Excerpted records ->
──────────────────────────────

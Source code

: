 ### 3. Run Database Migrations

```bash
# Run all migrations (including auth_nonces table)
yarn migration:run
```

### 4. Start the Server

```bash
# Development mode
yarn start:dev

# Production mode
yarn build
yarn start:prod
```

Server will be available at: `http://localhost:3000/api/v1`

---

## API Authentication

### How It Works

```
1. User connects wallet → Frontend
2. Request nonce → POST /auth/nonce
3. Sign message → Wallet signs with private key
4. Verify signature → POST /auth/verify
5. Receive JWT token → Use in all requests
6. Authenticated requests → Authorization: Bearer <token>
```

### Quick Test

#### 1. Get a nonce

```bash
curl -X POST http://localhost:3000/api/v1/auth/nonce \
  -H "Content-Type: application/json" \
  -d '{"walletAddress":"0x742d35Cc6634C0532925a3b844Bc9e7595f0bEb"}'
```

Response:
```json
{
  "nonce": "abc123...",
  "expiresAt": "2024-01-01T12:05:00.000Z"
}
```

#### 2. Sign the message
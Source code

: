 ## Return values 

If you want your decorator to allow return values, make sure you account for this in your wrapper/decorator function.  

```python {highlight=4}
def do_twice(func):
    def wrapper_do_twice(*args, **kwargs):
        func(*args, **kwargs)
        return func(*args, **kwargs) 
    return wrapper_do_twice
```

──────────────────────────────

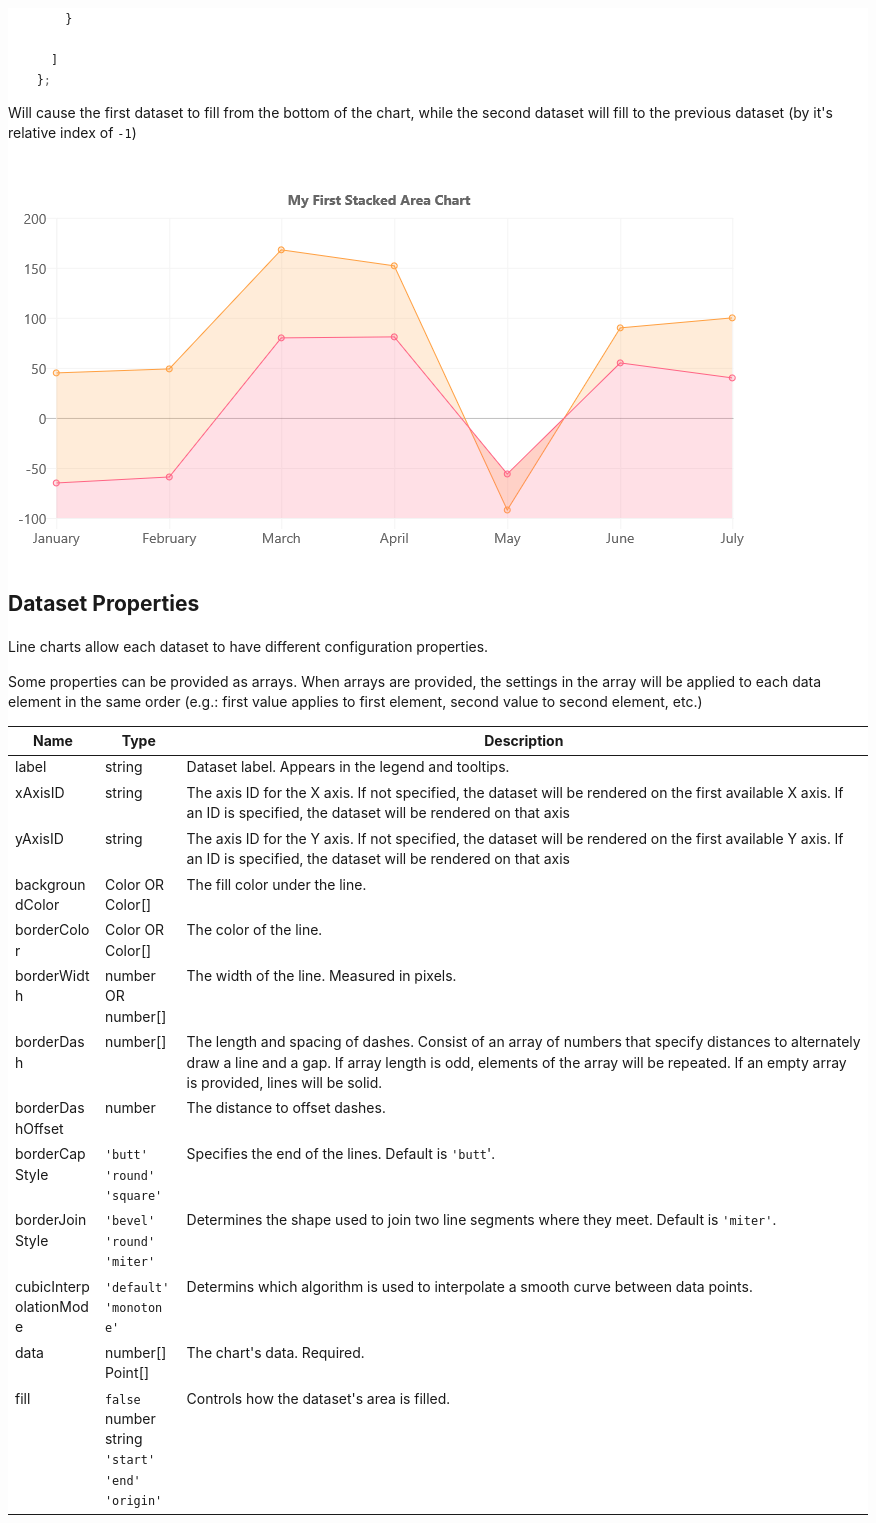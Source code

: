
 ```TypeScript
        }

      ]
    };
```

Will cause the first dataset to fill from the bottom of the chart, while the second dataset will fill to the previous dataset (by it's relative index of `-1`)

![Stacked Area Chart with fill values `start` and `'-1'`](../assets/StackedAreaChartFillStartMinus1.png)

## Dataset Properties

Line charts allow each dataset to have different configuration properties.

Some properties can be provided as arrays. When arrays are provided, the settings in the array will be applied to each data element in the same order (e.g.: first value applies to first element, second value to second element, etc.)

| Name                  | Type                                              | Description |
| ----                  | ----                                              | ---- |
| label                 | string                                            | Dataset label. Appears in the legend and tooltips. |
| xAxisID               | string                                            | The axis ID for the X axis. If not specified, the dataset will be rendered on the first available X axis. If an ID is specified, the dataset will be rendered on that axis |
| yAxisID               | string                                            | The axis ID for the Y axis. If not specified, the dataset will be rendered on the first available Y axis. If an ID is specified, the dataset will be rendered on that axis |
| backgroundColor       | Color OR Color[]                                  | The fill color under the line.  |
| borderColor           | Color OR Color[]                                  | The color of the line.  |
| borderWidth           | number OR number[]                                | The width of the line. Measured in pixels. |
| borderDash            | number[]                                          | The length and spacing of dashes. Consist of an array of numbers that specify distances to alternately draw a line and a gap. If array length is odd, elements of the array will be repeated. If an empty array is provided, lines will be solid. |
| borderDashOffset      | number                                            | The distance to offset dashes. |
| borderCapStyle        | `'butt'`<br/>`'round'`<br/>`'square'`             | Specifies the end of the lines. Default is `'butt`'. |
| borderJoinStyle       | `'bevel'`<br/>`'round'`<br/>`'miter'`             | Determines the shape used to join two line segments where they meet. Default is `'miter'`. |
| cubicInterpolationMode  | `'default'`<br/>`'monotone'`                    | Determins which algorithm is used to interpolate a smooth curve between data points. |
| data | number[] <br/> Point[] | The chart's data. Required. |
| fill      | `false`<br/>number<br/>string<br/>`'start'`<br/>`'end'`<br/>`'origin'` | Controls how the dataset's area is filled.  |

──────────────────────────────

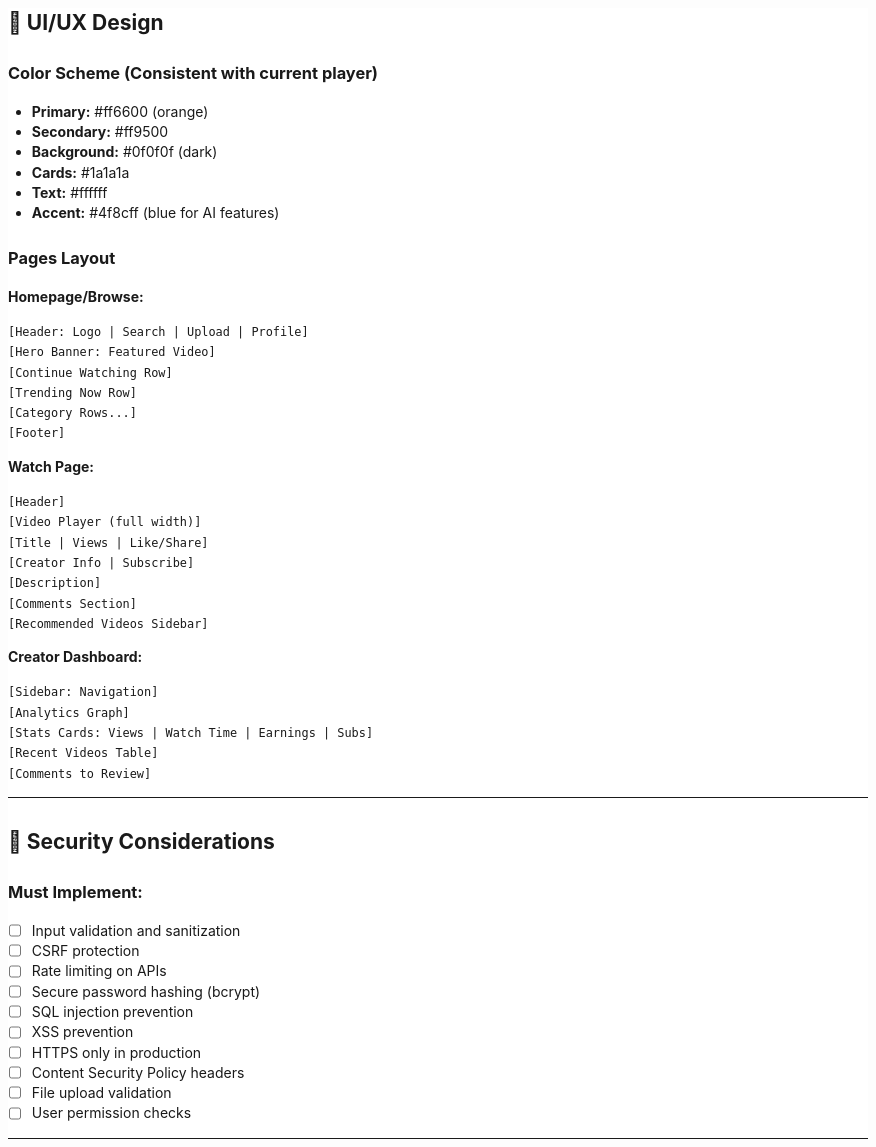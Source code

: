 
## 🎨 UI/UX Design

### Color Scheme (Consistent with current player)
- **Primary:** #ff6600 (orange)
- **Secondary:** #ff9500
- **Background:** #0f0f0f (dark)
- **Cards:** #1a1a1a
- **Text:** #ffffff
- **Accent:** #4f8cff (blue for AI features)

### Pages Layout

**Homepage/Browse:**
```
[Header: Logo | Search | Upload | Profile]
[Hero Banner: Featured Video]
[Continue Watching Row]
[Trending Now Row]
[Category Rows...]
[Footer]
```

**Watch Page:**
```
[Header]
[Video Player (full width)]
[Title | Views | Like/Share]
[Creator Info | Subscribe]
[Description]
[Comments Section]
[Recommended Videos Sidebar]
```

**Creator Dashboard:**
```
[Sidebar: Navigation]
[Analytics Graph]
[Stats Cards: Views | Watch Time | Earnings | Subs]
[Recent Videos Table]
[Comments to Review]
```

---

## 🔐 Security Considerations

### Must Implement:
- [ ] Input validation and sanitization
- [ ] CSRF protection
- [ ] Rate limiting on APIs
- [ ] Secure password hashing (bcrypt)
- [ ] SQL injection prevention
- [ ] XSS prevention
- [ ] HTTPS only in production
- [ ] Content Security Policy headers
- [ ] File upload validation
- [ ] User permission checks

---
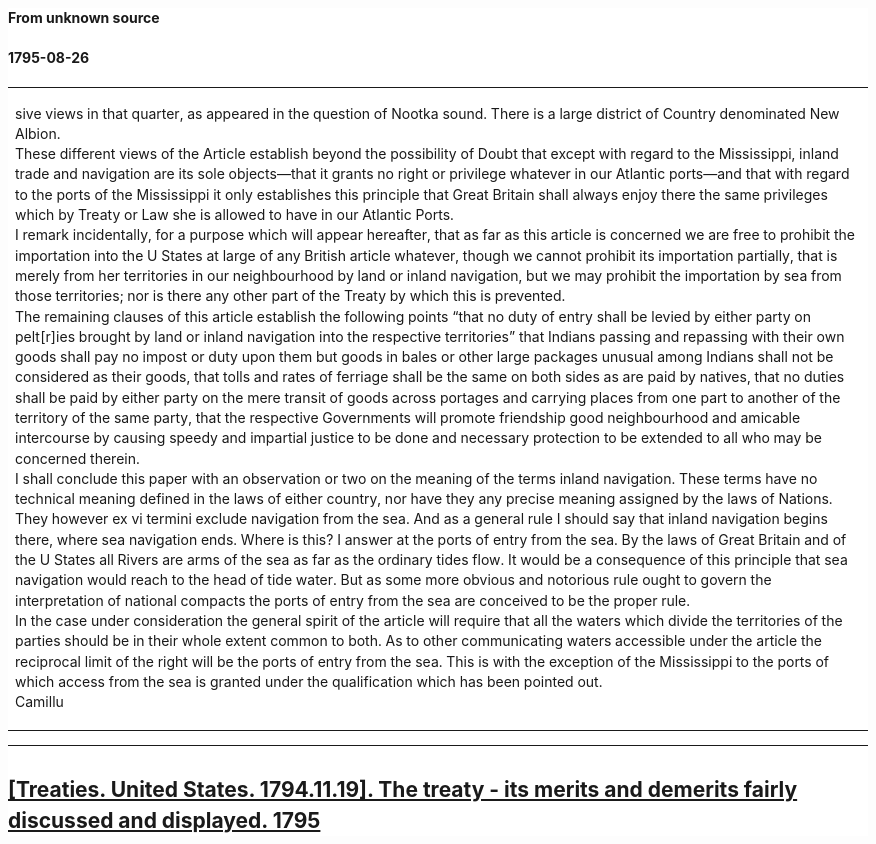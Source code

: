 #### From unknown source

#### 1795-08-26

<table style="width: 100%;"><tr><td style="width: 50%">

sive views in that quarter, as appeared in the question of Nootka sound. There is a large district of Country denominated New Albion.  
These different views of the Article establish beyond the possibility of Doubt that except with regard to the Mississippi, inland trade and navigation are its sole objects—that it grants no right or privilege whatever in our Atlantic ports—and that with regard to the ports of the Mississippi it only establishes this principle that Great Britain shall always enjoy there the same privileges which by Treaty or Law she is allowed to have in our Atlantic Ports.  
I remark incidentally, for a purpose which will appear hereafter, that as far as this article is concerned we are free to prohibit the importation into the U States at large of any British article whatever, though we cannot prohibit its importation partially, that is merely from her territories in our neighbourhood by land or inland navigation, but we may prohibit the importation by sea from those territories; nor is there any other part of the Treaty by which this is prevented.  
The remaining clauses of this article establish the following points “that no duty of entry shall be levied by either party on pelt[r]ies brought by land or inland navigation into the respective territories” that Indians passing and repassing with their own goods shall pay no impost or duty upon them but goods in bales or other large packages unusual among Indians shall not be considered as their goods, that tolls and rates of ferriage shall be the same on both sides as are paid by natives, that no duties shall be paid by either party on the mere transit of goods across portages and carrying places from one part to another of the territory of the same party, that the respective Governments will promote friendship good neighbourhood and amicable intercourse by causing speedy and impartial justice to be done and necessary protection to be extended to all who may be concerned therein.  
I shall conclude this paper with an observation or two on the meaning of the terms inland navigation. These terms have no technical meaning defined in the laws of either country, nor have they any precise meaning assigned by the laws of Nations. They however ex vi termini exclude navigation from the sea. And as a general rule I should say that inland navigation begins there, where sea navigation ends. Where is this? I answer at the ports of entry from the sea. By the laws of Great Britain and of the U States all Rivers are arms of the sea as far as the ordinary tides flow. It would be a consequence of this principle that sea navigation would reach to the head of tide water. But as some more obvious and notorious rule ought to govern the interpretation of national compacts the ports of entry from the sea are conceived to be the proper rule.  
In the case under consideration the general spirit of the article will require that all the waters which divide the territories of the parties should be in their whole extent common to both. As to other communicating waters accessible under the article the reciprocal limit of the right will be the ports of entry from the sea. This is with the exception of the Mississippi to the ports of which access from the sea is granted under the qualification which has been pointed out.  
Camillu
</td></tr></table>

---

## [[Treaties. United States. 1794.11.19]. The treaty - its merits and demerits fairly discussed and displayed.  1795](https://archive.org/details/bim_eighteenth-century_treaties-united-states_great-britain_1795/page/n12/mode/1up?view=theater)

──────────────────────────────

Could you reproduce exactly the lines of the entries above, from the one with "Area Chart with" through the one with "Line charts allow", and nothing else?

![Stacked Area Chart with fill values `start` and `'-1'`](../assets/StackedAreaChartFillStartMinus1.png)

## Dataset Properties

Line charts allow each dataset to have different configuration properties.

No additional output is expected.